Les casinos d’Autriche (douze) installés dans des bâtiments luxueux, voire dans des châteaux, réaménagés selon des critères modernes, créent une atmosphère feutrée qui dispense la détente. Ils constituent une chaîne puissante et ont essaimé dans le monde à travers Casinos Austria International.
 
Retrouvailles de Gerhard Skoff, 
de la direction des casinos d’Autriche 
et de Evelyne Perucic-Massoud.
La Getreidegasse à Salzbourg.

Notre guide Marlène Winkler, originaire de Salzbourg, s’est coupée en quatre pour nous faire découvrir le maximum en si peu de temps. Le dernier soir, elle a porté, à notre grande joie, le costume national autrichien.
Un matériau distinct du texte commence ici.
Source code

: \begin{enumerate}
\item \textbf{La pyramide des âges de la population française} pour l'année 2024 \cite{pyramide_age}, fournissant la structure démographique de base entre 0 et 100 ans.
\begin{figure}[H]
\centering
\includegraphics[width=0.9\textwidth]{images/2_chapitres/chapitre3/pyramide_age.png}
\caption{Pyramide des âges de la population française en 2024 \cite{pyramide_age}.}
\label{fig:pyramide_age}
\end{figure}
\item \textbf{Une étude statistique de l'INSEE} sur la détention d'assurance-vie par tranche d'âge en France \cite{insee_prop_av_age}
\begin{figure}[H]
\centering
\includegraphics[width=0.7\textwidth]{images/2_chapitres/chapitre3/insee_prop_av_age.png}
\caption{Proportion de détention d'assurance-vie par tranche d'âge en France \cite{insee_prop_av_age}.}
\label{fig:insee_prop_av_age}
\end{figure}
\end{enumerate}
En route pour Salzbourg! A bord du train, Jeanne, notre consœur, se rend compte qu’elle a oublié sur le quai de la gare, une valise à main contenant tous les souvenirs qu’elle venait d’acheter. Elle était consternée, non point parce qu’elle avait perdu une petite valise, mais parce que celle-ci contenait des objets qu’elle avait choisis avec amour. Fady Bou-Dagher a aussitôt appelé de son téléphone portable le bureau de tourisme de Badgastein pour lui signaler l’incident. A notre grand étonnement, un jeune homme qui nous avait devancés, nous attendait déjà sur le quai à Salzbourg, la petite valise à la main.
Escale de quelques heures à Salzbourg, ancienne ville romaine qui fut détruite à la fin du Vème siècle et sur les ruines de laquelle les princes-archevêques fondèrent vers la fin du VIIème siècle une ville baptisée la “Rome du Nord” et fondée en 1920 sur laquelle ils régnèrent jusqu’au début du XIXème siècle. Cette ville tirait autrefois sa richesse du sel ou l’or blanc ayant donné son nom “Selz” à la Salzack qui la traverse de part en part. Il faut traverser le jardin Mirabell dessiné par le même architecte que celui de Schönbrunn pour atteindre la Getreidegasse où se trouve au numéro 9, la maison natale de Mozart (il y a vu le jour le 27 janvier 1756) et déboucher sur les sanctuaires où se déploie le Festival de Salzbourg, fondé en 1920 et jouissant d’une audience internationale. Une myriade d’activités artistiques et de concerts jalonnent les saisons de Salzbourg qui attirent les mélomanes du monde entier.
Le temps nous est désormais compté. Juste une nuit à Vienne avant le retour. C’est là où nous avons la joie de rencontrer un ancien (et toujours) ami du Liban, Gerhard Skoff, aujourd’hui à la direction des casinos d’Autriche et époux du beau et talentueux soprano libanais d’audience internationale, Sona Ghazarian qui lui a donné deux beaux garçons, leur fierté commune.
C’est là aussi que nous faisons la rencontre d’un des rares Libanais d’Autriche, Badih Senno, un homme jovial doué du génie des affaires, ayant réussi dans le commerce du bois et ouvert à Vienne un restaurant huppé le Franco’s Club. Il nous invite à déguster les spécialités raffinées de la maison et même à pousser jusqu’à sa discothèque, le Scotch Club, ouvert de 11 heures du matin jusqu’à 7 heures du matin.
Mais il faudra se lever tôt au matin du dimanche. Vienne est encore endormie. Nous voilà partis. Auf wiedersehen Wien!